(Records from a collection)
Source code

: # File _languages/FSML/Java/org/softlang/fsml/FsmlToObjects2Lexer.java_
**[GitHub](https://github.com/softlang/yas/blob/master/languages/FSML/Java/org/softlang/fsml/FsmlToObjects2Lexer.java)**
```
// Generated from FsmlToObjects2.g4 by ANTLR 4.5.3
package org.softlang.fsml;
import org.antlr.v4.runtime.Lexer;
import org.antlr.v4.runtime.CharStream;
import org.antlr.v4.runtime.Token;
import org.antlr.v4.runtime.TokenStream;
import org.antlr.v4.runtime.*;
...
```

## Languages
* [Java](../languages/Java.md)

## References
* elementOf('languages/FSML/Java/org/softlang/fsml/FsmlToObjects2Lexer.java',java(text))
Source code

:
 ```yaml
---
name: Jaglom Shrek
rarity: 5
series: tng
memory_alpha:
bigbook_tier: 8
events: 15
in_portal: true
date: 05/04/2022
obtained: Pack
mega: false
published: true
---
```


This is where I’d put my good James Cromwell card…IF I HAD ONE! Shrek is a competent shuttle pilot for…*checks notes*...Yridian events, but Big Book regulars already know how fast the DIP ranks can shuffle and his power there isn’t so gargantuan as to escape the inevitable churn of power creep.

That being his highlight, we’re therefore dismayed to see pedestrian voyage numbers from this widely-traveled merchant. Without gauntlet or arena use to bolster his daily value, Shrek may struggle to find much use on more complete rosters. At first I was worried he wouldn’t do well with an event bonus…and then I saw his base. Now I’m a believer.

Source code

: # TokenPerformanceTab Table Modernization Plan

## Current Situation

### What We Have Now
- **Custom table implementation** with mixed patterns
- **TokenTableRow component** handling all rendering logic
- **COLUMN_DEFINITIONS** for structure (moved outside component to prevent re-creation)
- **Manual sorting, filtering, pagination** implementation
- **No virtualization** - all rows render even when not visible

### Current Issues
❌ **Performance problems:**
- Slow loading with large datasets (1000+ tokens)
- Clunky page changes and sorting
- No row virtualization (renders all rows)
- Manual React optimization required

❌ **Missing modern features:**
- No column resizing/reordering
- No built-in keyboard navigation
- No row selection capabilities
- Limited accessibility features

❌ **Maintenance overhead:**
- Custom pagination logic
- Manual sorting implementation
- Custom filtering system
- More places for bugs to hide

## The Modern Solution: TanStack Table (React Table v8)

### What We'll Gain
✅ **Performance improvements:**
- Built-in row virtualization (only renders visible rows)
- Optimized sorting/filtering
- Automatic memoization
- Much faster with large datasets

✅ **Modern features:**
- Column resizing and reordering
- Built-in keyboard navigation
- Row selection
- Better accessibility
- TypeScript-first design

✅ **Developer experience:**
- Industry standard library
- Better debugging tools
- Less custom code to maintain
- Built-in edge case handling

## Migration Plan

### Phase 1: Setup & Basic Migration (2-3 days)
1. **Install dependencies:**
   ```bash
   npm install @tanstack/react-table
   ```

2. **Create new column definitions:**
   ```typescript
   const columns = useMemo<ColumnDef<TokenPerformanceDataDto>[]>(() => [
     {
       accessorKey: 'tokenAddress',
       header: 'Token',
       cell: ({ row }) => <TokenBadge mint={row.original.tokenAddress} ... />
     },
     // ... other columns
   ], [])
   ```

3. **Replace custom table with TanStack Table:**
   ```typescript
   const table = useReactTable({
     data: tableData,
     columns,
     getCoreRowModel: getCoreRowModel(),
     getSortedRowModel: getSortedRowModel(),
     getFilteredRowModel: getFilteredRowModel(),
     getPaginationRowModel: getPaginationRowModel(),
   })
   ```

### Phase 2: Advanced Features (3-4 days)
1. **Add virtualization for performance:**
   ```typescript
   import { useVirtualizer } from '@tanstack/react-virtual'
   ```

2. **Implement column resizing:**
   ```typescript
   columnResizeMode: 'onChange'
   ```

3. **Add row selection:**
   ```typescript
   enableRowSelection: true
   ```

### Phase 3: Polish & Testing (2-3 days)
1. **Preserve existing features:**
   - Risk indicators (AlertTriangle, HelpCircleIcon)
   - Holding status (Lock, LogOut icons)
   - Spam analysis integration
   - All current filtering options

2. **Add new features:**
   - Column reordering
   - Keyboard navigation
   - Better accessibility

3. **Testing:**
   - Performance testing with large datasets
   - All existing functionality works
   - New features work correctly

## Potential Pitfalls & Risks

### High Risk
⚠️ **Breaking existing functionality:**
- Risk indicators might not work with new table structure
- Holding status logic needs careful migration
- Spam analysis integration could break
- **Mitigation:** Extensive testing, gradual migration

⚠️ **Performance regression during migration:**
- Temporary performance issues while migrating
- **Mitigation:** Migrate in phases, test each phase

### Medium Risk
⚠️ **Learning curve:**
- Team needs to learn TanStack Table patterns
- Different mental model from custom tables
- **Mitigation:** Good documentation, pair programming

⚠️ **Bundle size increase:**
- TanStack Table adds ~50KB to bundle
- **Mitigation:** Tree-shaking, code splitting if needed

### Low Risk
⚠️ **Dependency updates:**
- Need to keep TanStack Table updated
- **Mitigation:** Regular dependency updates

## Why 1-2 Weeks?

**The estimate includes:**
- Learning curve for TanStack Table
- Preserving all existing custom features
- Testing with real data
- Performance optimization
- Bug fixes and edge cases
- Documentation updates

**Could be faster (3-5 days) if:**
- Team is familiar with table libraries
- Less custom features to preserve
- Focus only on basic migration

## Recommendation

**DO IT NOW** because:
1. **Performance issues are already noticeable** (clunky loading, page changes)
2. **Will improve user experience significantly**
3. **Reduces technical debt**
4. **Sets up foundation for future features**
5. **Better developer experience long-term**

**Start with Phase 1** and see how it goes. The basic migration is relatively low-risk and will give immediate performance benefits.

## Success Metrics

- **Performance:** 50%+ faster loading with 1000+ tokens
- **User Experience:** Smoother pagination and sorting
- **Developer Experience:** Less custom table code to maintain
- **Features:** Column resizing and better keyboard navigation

- Task objective: Please return the lines above that run from the line containing "- Keyboard navigation" to the line containing "regression during migration:**", inclusive, exactly and with no other lines.

- Solution to the exercise:
   - Keyboard navigation
   - Better accessibility

3. **Testing:**
   - Performance testing with large datasets
   - All existing functionality works
   - New features work correctly

## Potential Pitfalls & Risks

### High Risk
⚠️ **Breaking existing functionality:**
- Risk indicators might not work with new table structure
- Holding status logic needs careful migration
- Spam analysis integration could break
- **Mitigation:** Extensive testing, gradual migration

⚠️ **Performance regression during migration:**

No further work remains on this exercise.